[[ Records to process, beginning ]]
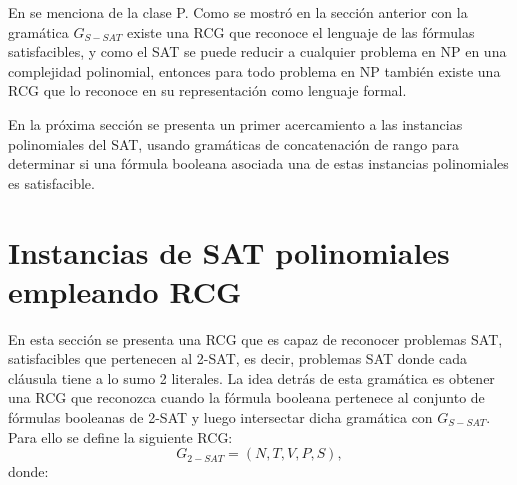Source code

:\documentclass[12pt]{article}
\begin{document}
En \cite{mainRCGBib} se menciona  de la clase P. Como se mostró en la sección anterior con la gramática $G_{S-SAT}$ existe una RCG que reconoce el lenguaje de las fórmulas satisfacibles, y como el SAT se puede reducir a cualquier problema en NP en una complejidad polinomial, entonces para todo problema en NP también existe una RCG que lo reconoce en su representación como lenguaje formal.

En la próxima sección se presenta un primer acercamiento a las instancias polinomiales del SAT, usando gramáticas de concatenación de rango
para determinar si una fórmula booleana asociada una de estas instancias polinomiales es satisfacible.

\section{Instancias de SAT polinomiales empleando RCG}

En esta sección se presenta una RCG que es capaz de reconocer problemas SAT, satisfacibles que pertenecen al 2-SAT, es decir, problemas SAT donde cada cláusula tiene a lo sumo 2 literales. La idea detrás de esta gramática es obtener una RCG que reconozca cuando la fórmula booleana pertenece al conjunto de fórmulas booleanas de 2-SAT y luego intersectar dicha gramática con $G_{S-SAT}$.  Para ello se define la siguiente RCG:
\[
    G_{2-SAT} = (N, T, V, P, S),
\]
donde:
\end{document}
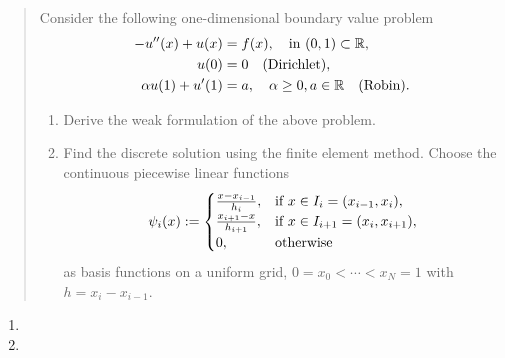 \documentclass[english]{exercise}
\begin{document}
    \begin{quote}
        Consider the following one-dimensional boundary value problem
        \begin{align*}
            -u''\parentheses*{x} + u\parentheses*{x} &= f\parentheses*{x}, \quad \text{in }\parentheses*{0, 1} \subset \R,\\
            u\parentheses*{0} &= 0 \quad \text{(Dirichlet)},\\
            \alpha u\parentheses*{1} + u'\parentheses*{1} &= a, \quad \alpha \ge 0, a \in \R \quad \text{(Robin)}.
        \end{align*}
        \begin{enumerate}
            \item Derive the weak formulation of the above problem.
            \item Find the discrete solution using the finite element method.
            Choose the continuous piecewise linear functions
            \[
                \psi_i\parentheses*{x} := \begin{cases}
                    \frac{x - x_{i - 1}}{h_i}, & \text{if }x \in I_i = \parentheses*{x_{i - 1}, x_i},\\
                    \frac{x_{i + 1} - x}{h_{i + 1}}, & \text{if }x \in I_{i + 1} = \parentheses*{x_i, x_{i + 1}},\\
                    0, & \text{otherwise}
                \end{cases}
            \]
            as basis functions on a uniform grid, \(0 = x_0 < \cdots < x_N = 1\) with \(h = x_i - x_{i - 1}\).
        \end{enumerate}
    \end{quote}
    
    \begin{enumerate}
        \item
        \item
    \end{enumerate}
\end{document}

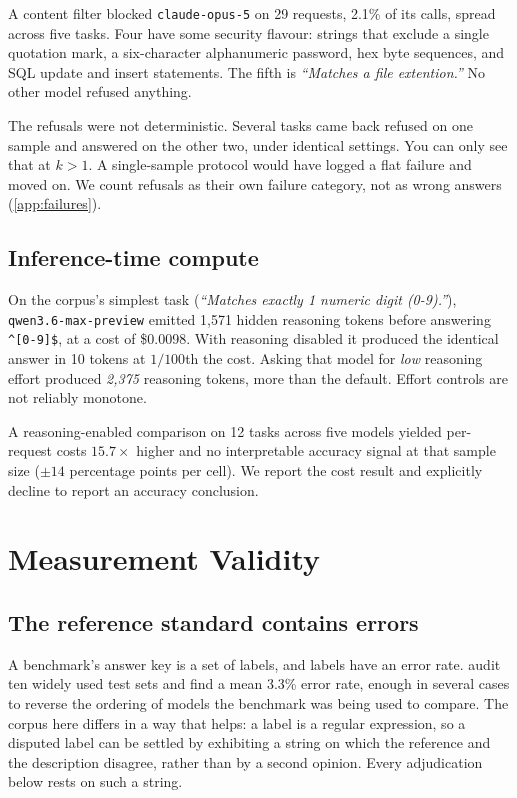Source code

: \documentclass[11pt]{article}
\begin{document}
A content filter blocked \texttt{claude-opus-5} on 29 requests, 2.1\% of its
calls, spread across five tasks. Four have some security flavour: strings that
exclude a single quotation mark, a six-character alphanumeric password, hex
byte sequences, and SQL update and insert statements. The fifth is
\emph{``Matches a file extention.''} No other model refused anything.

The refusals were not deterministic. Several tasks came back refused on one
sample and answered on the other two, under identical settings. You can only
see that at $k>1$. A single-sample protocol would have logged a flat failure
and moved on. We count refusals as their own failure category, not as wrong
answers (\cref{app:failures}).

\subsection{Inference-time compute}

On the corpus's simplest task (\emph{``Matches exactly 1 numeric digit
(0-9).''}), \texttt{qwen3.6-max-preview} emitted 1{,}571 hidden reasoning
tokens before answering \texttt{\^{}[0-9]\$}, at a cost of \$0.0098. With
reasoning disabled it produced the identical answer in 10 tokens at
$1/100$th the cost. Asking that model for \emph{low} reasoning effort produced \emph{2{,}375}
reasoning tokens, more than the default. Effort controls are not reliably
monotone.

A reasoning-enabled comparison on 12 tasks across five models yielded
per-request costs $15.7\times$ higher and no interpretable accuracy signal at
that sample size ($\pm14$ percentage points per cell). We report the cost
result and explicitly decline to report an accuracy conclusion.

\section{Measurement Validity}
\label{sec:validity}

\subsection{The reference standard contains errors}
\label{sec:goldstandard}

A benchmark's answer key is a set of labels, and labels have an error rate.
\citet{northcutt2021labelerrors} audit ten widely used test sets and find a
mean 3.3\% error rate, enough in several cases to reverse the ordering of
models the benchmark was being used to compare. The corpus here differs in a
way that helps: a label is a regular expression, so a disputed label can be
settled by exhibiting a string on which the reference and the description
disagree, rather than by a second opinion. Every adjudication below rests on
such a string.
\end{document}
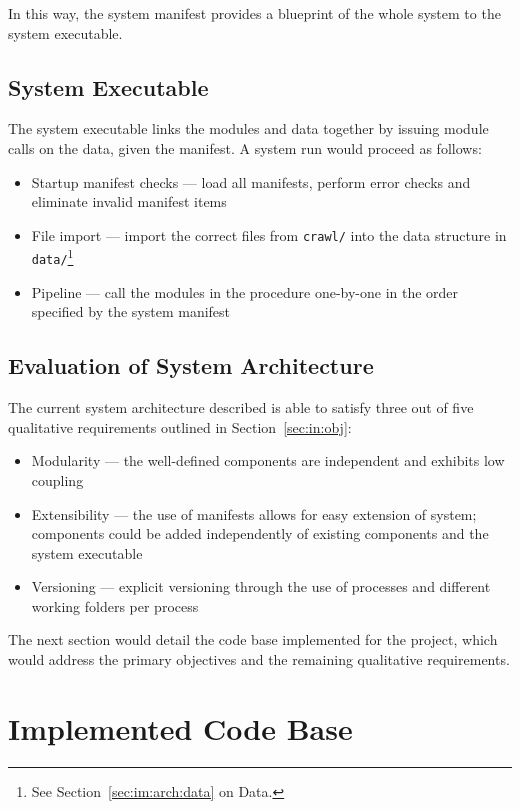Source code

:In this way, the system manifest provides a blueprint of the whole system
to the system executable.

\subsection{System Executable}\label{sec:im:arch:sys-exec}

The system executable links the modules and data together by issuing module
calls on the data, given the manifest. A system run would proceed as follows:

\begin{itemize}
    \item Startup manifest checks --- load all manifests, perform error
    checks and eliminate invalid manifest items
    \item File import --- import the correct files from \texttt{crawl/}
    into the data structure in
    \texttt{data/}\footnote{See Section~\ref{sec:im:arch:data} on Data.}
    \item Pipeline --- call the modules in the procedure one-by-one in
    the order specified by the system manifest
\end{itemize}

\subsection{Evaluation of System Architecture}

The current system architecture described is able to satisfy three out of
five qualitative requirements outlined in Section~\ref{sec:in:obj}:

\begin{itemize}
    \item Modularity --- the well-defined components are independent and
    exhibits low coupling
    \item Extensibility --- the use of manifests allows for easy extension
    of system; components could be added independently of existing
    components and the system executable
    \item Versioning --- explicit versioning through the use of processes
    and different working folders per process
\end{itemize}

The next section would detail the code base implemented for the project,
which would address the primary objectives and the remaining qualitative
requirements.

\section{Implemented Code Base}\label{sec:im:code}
[[ Records to process, end ]]
Exercise goal »
For the string "Matches", go through the entries above and copy each line where it occurs.

Result of this task »
\emph{``Matches a file extention.''} No other model refused anything.
On the corpus's simplest task (\emph{``Matches exactly 1 numeric digit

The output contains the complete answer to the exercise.